Arm chief exec Rene Haas netted himself a cool $70.1 million last year, becoming a major beneficiary of the CPU designer's IPO in New York.

According to The Sunday Times, remuneration for Haas included a salary of $1.35 million, and was supplemented by a whopping $69 million of bonuses and one-off amounts relating to Arm going public on the Nasdaq stock exchange.

The chip design outfit sold off about 10 percent of its shares (95.5 million) in the IPO in September, and has since seen the share price rise as Arm, and Haas in particular, talked up the potential profits that could be made from the burgeoning AI market.
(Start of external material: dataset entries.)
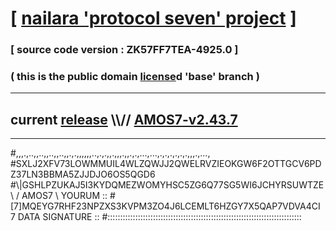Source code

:
# [ [nailara 'protocol seven' project](http://nailara.network/) ]

### [ source code version : ZK57FF7TEA-4925.0 ]

### ( this is the public domain [license](../license)d 'base' branch )
---
## current [release](https://github.com/nailara-technologies/protocol-7/releases) \\\\// [AMOS7-v2.43.7](https://github.com/nailara-technologies/protocol-7/releases/tag/AMOS7-v2.43.7)
---

#,,,.,..,,..,,..,,..,,.,.,,,,,,..,.,.,,.,,,.,,.,.,...,...,.,.,.,.,.,.,,,.,...,
#SXLJ2XFV73LOWMMUIL4WLZQWJJ2QWELRVZIEOKGW6F2OTTGCV6PDZ37LN3BBMA5ZJJDJO6OS5QGD6
#\\\|GSHLPZUKAJ5I3KYDQMEZWOMYHSC5ZG6Q77SG5WI6JCHYRSUWTZE \ / AMOS7 \ YOURUM ::
#\[7]MQEYG7RHF23NPZXS3KVPM3ZO4J6LCEMLT6HZGY7X5QAP7VDVA4CI 7  DATA SIGNATURE ::
#:::::::::::::::::::::::::::::::::::::::::::::::::::::::::::::::::::::::::::::
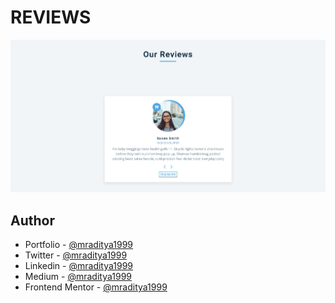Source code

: # REVIEWS

[![Reviews](./design/03-reviews.jpeg)](https://javascript-03-reviews.netlify.app)

## Author

- Portfolio - [@mraditya1999](https://www.adityayadav.live)
- Twitter - [@mraditya1999](https://twitter.com/mraditya1999)
- Linkedin - [@mraditya1999](https://www.linkedin.com/in/mraditya1999/)
- Medium - [@mraditya1999](https://medium.com/@mraditya1999)
- Frontend Mentor - [@mraditya1999](https://www.frontendmentor.io/profile/Aditya-oss-creator)
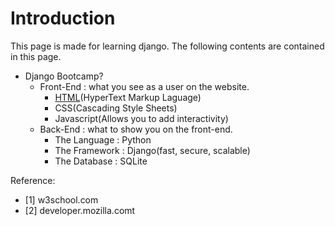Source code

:# Introduction
This page is made for learning django. The following contents are contained in this page. 

- Django Bootcamp?
    - Front-End : what you see as a user on the website.
        - [HTML](html/README.md)(HyperText Markup Laguage)
        - CSS(Cascading Style Sheets)
        - Javascript(Allows you to add interactivity)
    - Back-End : what to show you on the front-end. 
        - The Language : Python
        - The Framework : Django(fast, secure, scalable)
        - The Database : SQLite

Reference: 
- [1] w3school.com
- [2] developer.mozilla.comt

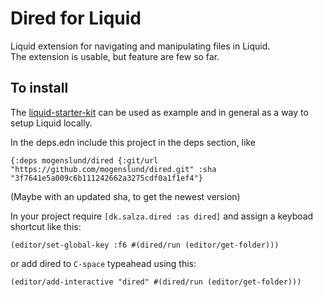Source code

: # Dired for Liquid
Liquid extension for navigating and manipulating files in Liquid.  
The extension is usable, but feature are few so far.

## To install
The [liquid-starter-kit](https://github.com/mogenslund/liquid-starter-kit) can be used as example and in general as a way to setup Liquid locally.

In the deps.edn include this project in the deps section, like

    {:deps mogenslund/dired {:git/url "https://github.com/mogenslund/dired.git" :sha "3f7641e5a009c6b111242662a3275cdf0a1f1ef4"}

(Maybe with an updated sha, to get the newest version)

In your project require `[dk.salza.dired :as dired]` and assign a keyboad shortcut like this:

    (editor/set-global-key :f6 #(dired/run (editor/get-folder)))

or add dired to `C-space` typeahead using this:

    (editor/add-interactive "dired" #(dired/run (editor/get-folder))) 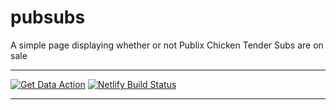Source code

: # pubsubs

A simple page displaying whether or not Publix Chicken Tender Subs are on sale

---

[![Get Data Action][scrape-image]][scrape-link] [![Netlify Build Status][build-image]][build-link]

---

[scrape-image]: https://github.com/ZacharyGodfrey/pubsubs/actions/workflows/get-data.yml/badge.svg?branch=main&event=schedule
[scrape-link]: https://github.com/ZacharyGodfrey/pubsubs/actions/workflows/get-data.yml

[build-image]: https://api.netlify.com/api/v1/badges/8b2f9dc1-c94e-42d3-9084-3c3835609ebd/deploy-status
[build-link]: https://app.netlify.com/sites/pubsubs/deploys
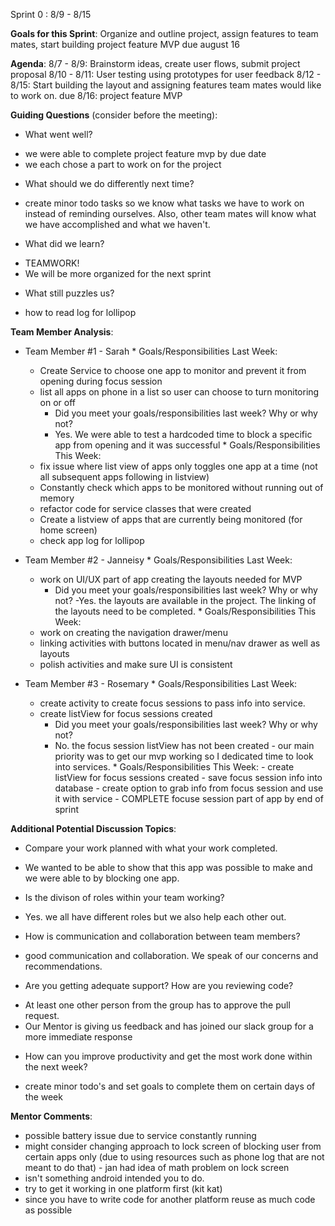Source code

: Sprint 0 : 8/9 - 8/15

**Goals for this Sprint**:
Organize and outline project, assign features to team mates, start building project feature MVP due august 16


**Agenda**:
8/7 - 8/9: Brainstorm ideas, create user flows, submit project proposal
8/10 - 8/11: User testing using prototypes for user feedback
8/12 - 8/15: Start building the layout and assigning features team mates would like to work on.
due 8/16: project feature MVP

**Guiding Questions** (consider before the meeting):
  *  What went well?
   - we were able to complete project feature mvp by due date
   - we each chose a part to work on for the project
  *  What should we do differently next time?
   - create minor todo tasks so we know what tasks we have to work on instead of reminding ourselves. Also, other team mates will know what we have accomplished and what we haven't. 
  *  What did we learn?
   - TEAMWORK!
   - We will be more organized for the next sprint
  *  What still puzzles us?
   - how to read log for lollipop
 

**Team Member Analysis**:

  *  Team Member #1 - Sarah
    * Goals/Responsibilities Last Week: 
     - Create Service to choose one app to monitor and prevent it from opening during focus session
     - list all apps on phone in a list so user can choose to turn monitoring on or off
        * Did you meet your goals/responsibilities last week? Why or why not?
         - Yes. We were able to test a hardcoded time to block a specific app from opening and it was successful
    * Goals/Responsibilities This Week:
     - fix issue where list view of apps only toggles one app at a time (not all subsequent apps following in listview)
     - Constantly check which apps to be monitored without running out of memory
     - refactor code for service classes that were created
     - Create a listview of apps that are currently being monitored (for home screen)
     - check app log for lollipop

  *  Team Member #2 - Janneisy
    * Goals/Responsibilities Last Week:
     - work on UI/UX part of app creating the layouts needed for MVP
         * Did you meet your goals/responsibilities last week? Why or why not?
          -Yes. the layouts are available in the project. The linking of the layouts need to be completed.
    * Goals/Responsibilities This Week:
     - work on creating the navigation drawer/menu 
     - linking activities with buttons located in menu/nav drawer as well as layouts
     - polish activities and make sure UI is consistent
 
  *  Team Member #3 - Rosemary
    * Goals/Responsibilities Last Week:
     - create activity to create focus sessions to pass info into service.
     - create listView for focus sessions created
        * Did you meet your goals/responsibilities last week? Why or why not?
        - No. the focus session listView has not been created - our main priority was to get our mvp working so I dedicated time to look into services.
    * Goals/Responsibilities This Week:
    - create listView for focus sessions created
    - save focus session info into database
    - create option to grab info from focus session and use it with service
    - COMPLETE  focuse session part of app by end of sprint


**Additional Potential Discussion Topics**:

  *  Compare your work planned with what your work completed.
   - We wanted to be able to show that this app was possible to make and we were able to by blocking one app.
  *  Is the divison of roles within your team working?
   - Yes. we all have different roles but we also help each other out.
  *  How is communication and collaboration between team members?
   - good communication and collaboration. We speak of our concerns and recommendations.
  *  Are you getting adequate support? How are you reviewing code?
   - At least one other person from the group has to approve the pull request.
   - Our Mentor is giving us feedback and has joined our slack group for a more immediate response
  *  How can you improve productivity and get the most work done within the next week?
   - create minor todo's  and set goals to complete them on certain days of the week

**Mentor Comments**:
 - possible battery issue due to service constantly running
 - might consider changing approach to lock screen of blocking user from certain apps only (due to using resources such as phone log that are not meant to do that) - jan had idea of math problem on lock screen
 - isn't something android intended you to do.
 - try to get it working in one platform first (kit kat)
 - since you have to write code for another platform reuse as much code as possible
Around the time of the flotation, it was reported that Haas was likely to receive cash and shares worth $40 million as a result of a successful IPO, while a further $35 million had been granted to two other unnamed Arm executives.

For its fourth quarter of the fiscal year ended March 31, 2024, Arm reported revenue up 47 percent year-on-year to $928 million, beating internal estimates. This was thanks to the growth of chip designs based on the ARMv9 architecture, Arm said, while license revenue was up an impressive 60 percent year-on-year.

Yet while Arm is not directly involved in AI in the way Nvidia is with its high-powered GPU accelerators and associated software stack, Haas has regularly talked up his corporation's importance to the AI industry.

At the Computex show in Taipei today, Haas told the audience that there would be 100 billion Arm devices ready for AI by the end of next year. He also said the chip designer aims to account for more than 50 percent of the Windows PC market in five years.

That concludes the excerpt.